I see two lines of attack... 1. Shoot holes in transformers to drain them of cooling oil. This is slow and easily repaired (if it is detected and the equipment is shut down before it overheats or arcs over.) 2. Shoot insulators, taking transmission lines out of service. (Faster, and again fairly quick to fix).
#1 is going to require something larger than the .22 you suggest and #2 is going to take multiple shots.
Like this possible practice run?
I've work extensively with NERC CIP v3 - there's a BUTTLOAD of blind spots in the standard, but it's also true for PCI and others, and it will also be true for NERC CIP v5.
These regulations generally aim for basic security controls, in industries that have little to no information security culture, so they start with some basic stuff. And even this basic stuff is hard to sell and implement.
A heavy vault door is always the best way to keep someone out of your critical infrastructure.
is always a good idea, isn't it? It means more jobs, most importantly, more Officials.
There is only one sure way to prevent all threats -- the one who feels threatened should exterminate self.
TL;DR - If people can get physical access to your fieldbus network then you have much bigger problems. Network security isnt going to do squat.
These hand waving "OMG fieldbuses are weak" articles are total BS. They either have little knowledge of houw an industrial system works or they are just looking to get published for some "street cred".
The problem with field bus protocol designs is that they are designed for very low overhead and latencies. Field busses are usually designed as a simple master/slave protocol in which the master sends out a packet with a device address and a command and the slave might reply. Many are based on a multidrop serial bus like RS485/422, CAN and ProfiBus. The benefit of such a design is they use low bitrates which allows for some serious distance often hundreds or thousands of meters. It greatly simplifies wiring as you have a single serial line from an RTU/PLC/PAC snake around the machine or plant and control just about anything. They arent on a switched network like ethernet, its more like 10base-2. Anyone can tap the bus at any point and read/write it without much effort.
For example a valve might have a few commands such as open valve, close valve and valve position (meaning what is the status of the valve, open or closed). So to close the valve you simply send a packet with the address and command that says close then poll the position until you see it say closed. Some valves might let you issue a command to say open 35% and then poll until you see a position value returned of 35% open. And its not only valves but motor controllers, servo motors, encoders, pressure/temperature/strain/moisture/etc sensors, you name it.

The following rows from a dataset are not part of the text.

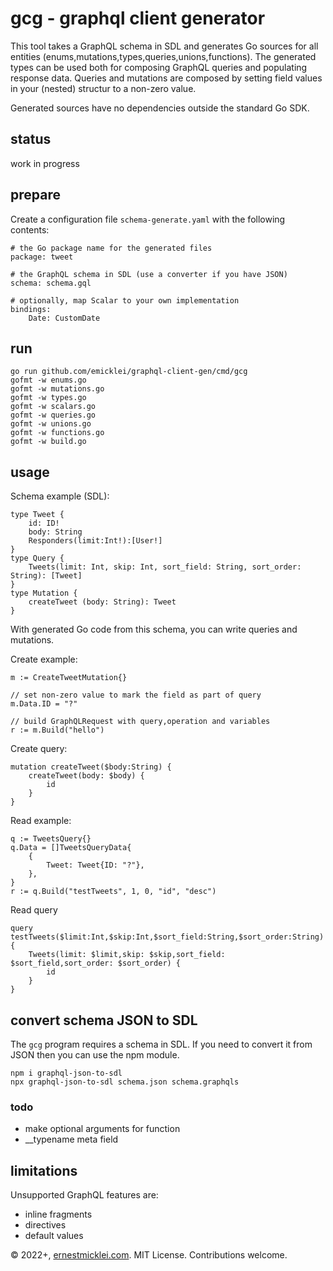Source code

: # gcg - graphql client generator

This tool takes a GraphQL schema in SDL and generates Go sources for all entities (enums,mutations,types,queries,unions,functions).
The generated types can be used both for composing GraphQL queries and populating response data.
Queries and mutations are composed by setting field values in your (nested) structur to a non-zero value.

Generated sources have no dependencies outside the standard Go SDK.

## status

work in progress

## prepare

Create a configuration file `schema-generate.yaml` with the following contents:

	# the Go package name for the generated files
	package: tweet

	# the GraphQL schema in SDL (use a converter if you have JSON)
	schema: schema.gql
	
	# optionally, map Scalar to your own implementation
	bindings:
  		Date: CustomDate

## run

    go run github.com/emicklei/graphql-client-gen/cmd/gcg
	gofmt -w enums.go
	gofmt -w mutations.go
	gofmt -w types.go
	gofmt -w scalars.go
	gofmt -w queries.go
	gofmt -w unions.go
	gofmt -w functions.go
	gofmt -w build.go

## usage

Schema example (SDL):

	type Tweet {
		id: ID!
		body: String
		Responders(limit:Int!):[User!]
	}
	type Query {
    	Tweets(limit: Int, skip: Int, sort_field: String, sort_order: String): [Tweet]
	}
	type Mutation {
    	createTweet (body: String): Tweet	
	}

With generated Go code from this schema, you can write queries and mutations.

Create example:

	m := CreateTweetMutation{}

	// set non-zero value to mark the field as part of query
	m.Data.ID = "?"

	// build GraphQLRequest with query,operation and variables
	r := m.Build("hello")

Create query:

	mutation createTweet($body:String) {
		createTweet(body: $body) {
			id
		}
	}

Read example:

	q := TweetsQuery{}
	q.Data = []TweetsQueryData{
		{
			Tweet: Tweet{ID: "?"},
		},
	}
	r := q.Build("testTweets", 1, 0, "id", "desc")

Read query 

	query testTweets($limit:Int,$skip:Int,$sort_field:String,$sort_order:String) {
		Tweets(limit: $limit,skip: $skip,sort_field: $sort_field,sort_order: $sort_order) {
			id
		}
	}

## convert schema JSON to SDL

The `gcg` program requires a schema in SDL. If you need to convert it from JSON then you can use the npm module.

	npm i graphql-json-to-sdl
	npx graphql-json-to-sdl schema.json schema.graphqls

### todo
 
- make optional arguments for function
- __typename meta field

## limitations

Unsupported GraphQL features are:

- inline fragments
- directives
- default values

© 2022+, [ernestmicklei.com](http://ernestmicklei.com). MIT License. Contributions welcome.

The problem with security on a fieldbus is not only latency (more data means higher latency between a command send and then receiving a reply) but how do you implement security in a valve? How do you make it easy to program the valve to securely talk to the master station? You still have the physical access problem if someone can get at the valve and read a key from it using a programmer. And if there was a method to program the valve with yet another password to block unauthorized programming, what if the password is leaked or forgotten? A valve could be replaced but if its part of a critical system or weighs a few tons and is in an underground vault then your in trouble. Or maybe its buried deep within a machine and requires many hours of downtime to get at and replace. You still have the human weak link of someone knowing the passwords and keys. What if a particular key for a sensor network is stolen or lost? Then you have to send a team out to reprogram every field bus device to the new key. Even if the master station could issue a command to reprogram every device on the network with a new key then physical access can still enable a malicious person(s) to sniff the new key or program new keys. Security isnt a set it and forget it process, its staying continiously vigilent and MONITORING your networks both electronically and physically. And that clasehes with the cut costs/more profit mentality of todays corporations.

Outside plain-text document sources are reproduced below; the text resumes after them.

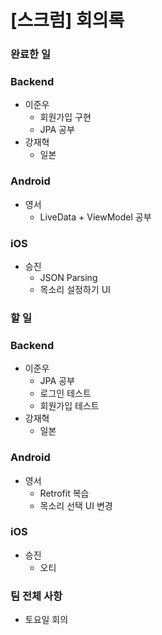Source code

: # [스크럼] 회의록

### 완료한 일

### Backend

- 이준우
    - 회원가입 구현
    - JPA 공부
- 강재혁
    - 일본

### Android

- 영서
    - LiveData + ViewModel 공부

### iOS

- 승진
    - JSON Parsing
    - 목소리 설정하기 UI

### 할 일

### Backend

- 이준우
    - JPA 공부
    - 로그인 테스트
    - 회원가입 테스트
- 강재혁
    - 일본

### Android

- 영서
    - Retrofit 복습
    - 목소리 선택 UI 변경

### iOS

- 승진
    - 오티

### 팀 전체 사항
- 토요일 회의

So in the end all this "OMG teh networks are insecure!" handwaving is a non-problem. Fieldbus protocols arent the problem. Lazy, cheap companies who dont want to pay for physical security are the problem.
Why is nobody letting market forces find the solution? Instead of spending millions of dollars developing incomplete regulations, why not just make the fine for a security breach something massive, like $5 billion. Businesses will find a way to secure themselves against that exposure.

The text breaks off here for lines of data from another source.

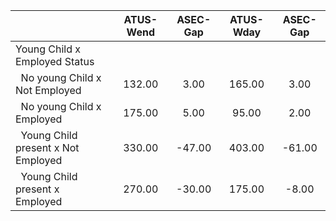 
|                      |    ATUS-Wend |     ASEC-Gap |    ATUS-Wday |     ASEC-Gap |
| -------------------- | :----------: | :----------: | :----------: | :----------: |
| Young Child x Employed Status |              |              |              |              |
| &nbsp;&nbsp;No young Child x Not Employed |       132.00 |         3.00 |       165.00 |         3.00 |
| &nbsp;&nbsp;No young Child x Employed |       175.00 |         5.00 |        95.00 |         2.00 |
| &nbsp;&nbsp;Young Child present x Not Employed |       330.00 |       -47.00 |       403.00 |       -61.00 |
| &nbsp;&nbsp;Young Child present x Employed |       270.00 |       -30.00 |       175.00 |        -8.00 |

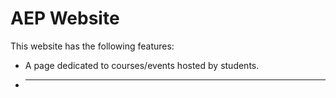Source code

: # AEP Website

This website has the following features:
- A page dedicated to courses/events hosted by students.
- _______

This is interesting coincidence because I am currently learning the modbus protocol over rs-485 - which is what is used in industrial control. The protocol is very old - circa 1979 and is simple, cheap, and brain-dead. Perhaps that's why its still used because it easy to implement on low power hardware (like in a microcontroller, which is what I'm currently working on). There is no security in it whatsoever, and rs-485 is used because it is differential, and immune to electrical noise. It can run over a kilometer, even more with repeaters. Modbus can be run on top of tcp/ip too. I am using it to connect various sensors around my house (weather station, fuel tank levels, electrical load, etc with local microcontrollers). I had no idea they ran the serial line outside of a building to other sites where its easily intercepted. I am actually surprised it's still used at all in critical applications..
somebody that knows the right spot could take a large city by shooting a few transformers with a .22 rifle
It just MIGHT take a bit more than a .22 and the sound of shots will garner a pretty quick response in most towns.
Who says you have to do it in town. The funny thing is that electricity is generally delivered along wires suspended from big tall visible towers that meander all over the place in the country side. And nobody out in the sticks is going o worry about a few odd shots heard in the distance during the day (or even night)
I am Slashdot. Are you Slashdot as well?
Serial lines don't fall into any category labeled "Smart Network"
Once the attacker can get at your serial lines, they are pretty much inside your plant. Serial runs aren't that long..
The problem come when someone tries to send this across a cheap unencrypted modem connection or some such.
If they put them on TCP/IP and send it through an encrypted link the problem is largely solved.
Sig Battery depleted. Reverting to safe mode.
The only solution is physical security. Or someone sneaks in and slaps a hunk of C4 on your transformers.
Where serial lines come into a master station,
You don't run serial lines outside of your physical security perimeter. Period. Only over some secure protocol. And where that protocol must be unpacked to talk to legacy serial equipment, the cabinet containing that short link must have physical security like locks and intrusion alarms.
Have gnu, will travel.
Once the attacker can get at your serial lines, they are pretty much inside your plant.
So you treat serial lines from outside as untrusted and don't use the same line for stuff inside a secure perimeter. An outside switch status could be read over an unsecure line if that line only has the authority to report that one parameter. More sensitive stuff inside the plant can't be reached from that line.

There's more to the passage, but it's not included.